"Find the derivatives of the functions y=(x+1)2(x2+2x)" was answered by our experts

dictetzqh

Answered question

2021-12-06

Find the derivatives of the functions

y = {(x + 1)}^{2} (x^{2} + 2 x)

Answer & Explanation

Lauren Fuller

Beginner2021-12-07Added 14 answers

Step 1
Given function is

y = {(x + 1)}^{2} (x^{2} + 2 x)

We have to find derivative of given function.
To differentiate the given function we need to use some rules of differentiation.
Product rule of differentiation:

\frac{d}{d x} [f (x) g (x)] = f^{'} (x) g (x) + f (x) g^{'} (x)

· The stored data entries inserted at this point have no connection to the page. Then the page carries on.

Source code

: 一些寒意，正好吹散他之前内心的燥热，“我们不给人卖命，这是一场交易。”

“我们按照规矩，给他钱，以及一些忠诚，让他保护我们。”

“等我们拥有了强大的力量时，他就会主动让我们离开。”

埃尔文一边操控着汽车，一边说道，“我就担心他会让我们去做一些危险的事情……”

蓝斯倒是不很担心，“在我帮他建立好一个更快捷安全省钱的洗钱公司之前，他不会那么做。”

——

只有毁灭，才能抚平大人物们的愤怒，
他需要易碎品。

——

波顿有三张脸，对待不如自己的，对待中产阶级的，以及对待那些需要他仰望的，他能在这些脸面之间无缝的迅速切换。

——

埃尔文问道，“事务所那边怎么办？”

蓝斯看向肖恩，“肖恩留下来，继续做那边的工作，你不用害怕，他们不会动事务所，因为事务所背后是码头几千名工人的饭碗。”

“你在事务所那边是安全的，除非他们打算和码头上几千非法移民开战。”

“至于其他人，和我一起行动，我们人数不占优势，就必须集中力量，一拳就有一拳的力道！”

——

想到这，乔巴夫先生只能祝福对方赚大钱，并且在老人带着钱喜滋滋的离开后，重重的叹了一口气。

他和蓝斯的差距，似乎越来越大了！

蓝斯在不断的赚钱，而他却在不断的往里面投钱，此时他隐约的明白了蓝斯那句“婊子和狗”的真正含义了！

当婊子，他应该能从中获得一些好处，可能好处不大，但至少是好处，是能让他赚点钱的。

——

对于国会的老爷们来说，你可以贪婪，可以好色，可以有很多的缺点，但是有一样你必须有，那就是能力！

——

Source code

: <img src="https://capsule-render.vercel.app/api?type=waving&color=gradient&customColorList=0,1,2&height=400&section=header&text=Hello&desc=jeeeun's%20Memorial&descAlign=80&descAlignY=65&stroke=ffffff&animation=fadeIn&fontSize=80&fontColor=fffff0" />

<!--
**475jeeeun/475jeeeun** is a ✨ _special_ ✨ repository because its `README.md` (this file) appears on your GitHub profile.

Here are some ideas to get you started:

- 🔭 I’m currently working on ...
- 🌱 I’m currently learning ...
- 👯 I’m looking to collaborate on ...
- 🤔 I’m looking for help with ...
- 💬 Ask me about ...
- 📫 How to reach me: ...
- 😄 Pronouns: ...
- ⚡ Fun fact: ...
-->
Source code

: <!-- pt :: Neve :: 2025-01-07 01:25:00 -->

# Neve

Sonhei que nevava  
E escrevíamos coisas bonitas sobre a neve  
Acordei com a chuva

Chain rule of differentiation:

\frac{d}{d x} [f (g (x))] = f^{'} (g (x)) g^{'} (x)

Power rule of differentiation:

\frac{d}{d x} [x^{n}] = n x^{n - 1}

Step 2
Differentiating the given function using the above rules,

\frac{d y}{d x} = \frac{d}{d x} [{(x + 1)}^{2} (x^{2} + 2 x)]

= (x^{2} + 2 x) \frac{d}{d x} {(x + 1)}^{2} + {(x + 1)}^{2} \frac{d}{d x} (x^{2} + 2 x)

= (x^{2} + 2 x) \cdot 2 {(x + 1)}^{2 - 1} + {(x + 1)}^{2} (2 x + 2)

= 2 (x^{2} + 2 x) (x + 1) + 2 {(x + 1)}^{2} (x + 1)

= 2 (x + 1) [x^{2} + 2 x + {(x + 1)}^{2}]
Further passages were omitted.